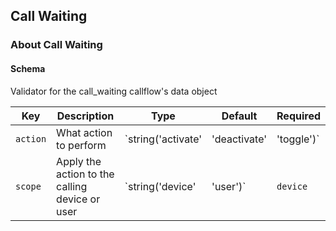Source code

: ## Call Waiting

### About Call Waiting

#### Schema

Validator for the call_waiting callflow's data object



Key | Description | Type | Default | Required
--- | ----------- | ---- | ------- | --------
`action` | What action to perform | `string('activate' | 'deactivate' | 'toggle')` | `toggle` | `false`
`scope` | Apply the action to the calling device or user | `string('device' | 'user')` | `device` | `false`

> _WHAT NEEDS TO BE DONE_
Copy out the line holding "Key | Description | Type | Default | Required". Then copy every later line of the data, unchanged, through the last one.

> _RESULT FOR THIS EXERCISE_
Key | Description | Type | Default | Required
--- | ----------- | ---- | ------- | --------
`action` | What action to perform | `string('activate' | 'deactivate' | 'toggle')` | `toggle` | `false`
`scope` | Apply the action to the calling device or user | `string('device' | 'user')` | `device` | `false`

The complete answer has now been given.